= John Fowles Center for Creative Writing =

Center for creative writing at Chapman University

The John Fowles Center for Creative Writing was created by Mark Axelrod at Chapman University in order to encourage and advance the art and craft of writing including fiction, poetry, drama, creative non-fiction and film. The Center invites students and as well as those in the Orange County community to engage in the literary community at large. Writers from around the world discuss their work in a global and literary context, including subjects such as historical romances and human rights abuse. Each year the Center invites a distinguished group of national and international writers to share their work with the Chapman community, and the Southern California community at large.

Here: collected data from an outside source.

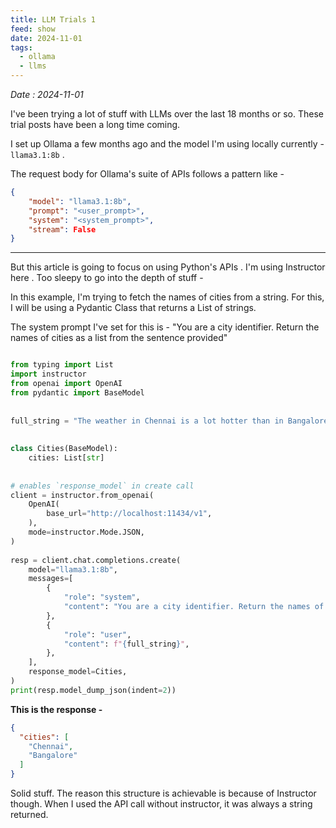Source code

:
 ```yaml
---
title: LLM Trials 1
feed: show
date: 2024-11-01
tags:
  - ollama
  - llms
---
```

_Date : 2024-11-01_

I've been trying a lot of stuff with LLMs over the last 18 months or so. These trial posts have been a long time coming. 

I set up Ollama a few months ago and the model I'm using locally currently - `llama3.1:8b` .

The request body for Ollama's suite of APIs follows a pattern like - 

```json
{  
    "model": "llama3.1:8b",  
    "prompt": "<user_prompt>",  
    "system": "<system_prompt>",  
    "stream": False
}
```


---

But this article is going to focus on using Python's APIs . I'm using Instructor here . Too sleepy to go into the depth of stuff - 

In this example, I'm trying to fetch the names of cities from a string. 
For this, I will be using a Pydantic Class that returns a List of strings. 

The system prompt I've set for this is - "You are a city identifier. Return the names of cities as a list from the sentence provided"

```python

from typing import List  
import instructor  
from openai import OpenAI  
from pydantic import BaseModel  
  
  
full_string = "The weather in Chennai is a lot hotter than in Bangalore."  
  
  
class Cities(BaseModel):  
    cities: List[str]  
  
  
# enables `response_model` in create call  
client = instructor.from_openai(  
    OpenAI(  
        base_url="http://localhost:11434/v1",  
    ),  
    mode=instructor.Mode.JSON,  
)  
  
resp = client.chat.completions.create(  
    model="llama3.1:8b",  
    messages=[  
        {  
            "role": "system",  
            "content": "You are a city identifier. Return the names of cities from the sentence provided.",  
        },  
        {  
            "role": "user",  
            "content": f"{full_string}",  
        },  
    ],  
    response_model=Cities,  
)  
print(resp.model_dump_json(indent=2))

```


**This is the response -** 

```json
{
  "cities": [
    "Chennai",
    "Bangalore"
  ]
}
```

Solid stuff. The reason this structure is achievable is because of Instructor though. When I used the API call without instructor, it was always a string returned.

The center's namesake is taken from the British writer John Fowles.

==History==
Created in 1996, The John Fowles Center for Creative Writing has invited to Chapman such accomplished and acclaimed writers as: Salman Rushdie, Luisa Valenzuela, Lawrence Ferlinghetti, Gioconda Belli, Alicia Partnoy, Raymond Federman, Steve Katz, Ronald Sukenick, Raúl Zurita, Elizabeth George, Ralph Berry, David Matlin, Charles Bernstein, Larry McCaffery, Alicia Kozameh, Fanny Howe, David Antin, and Willis Barnstone.

==Awards and grants==
The John Fowles Center for Creative Writing has received five National Endowment for the Arts Grants, including one for the 2014–2015 academic year. In 2014, CBS Los Angeles named the center one of the best literary landmarks in Southern California.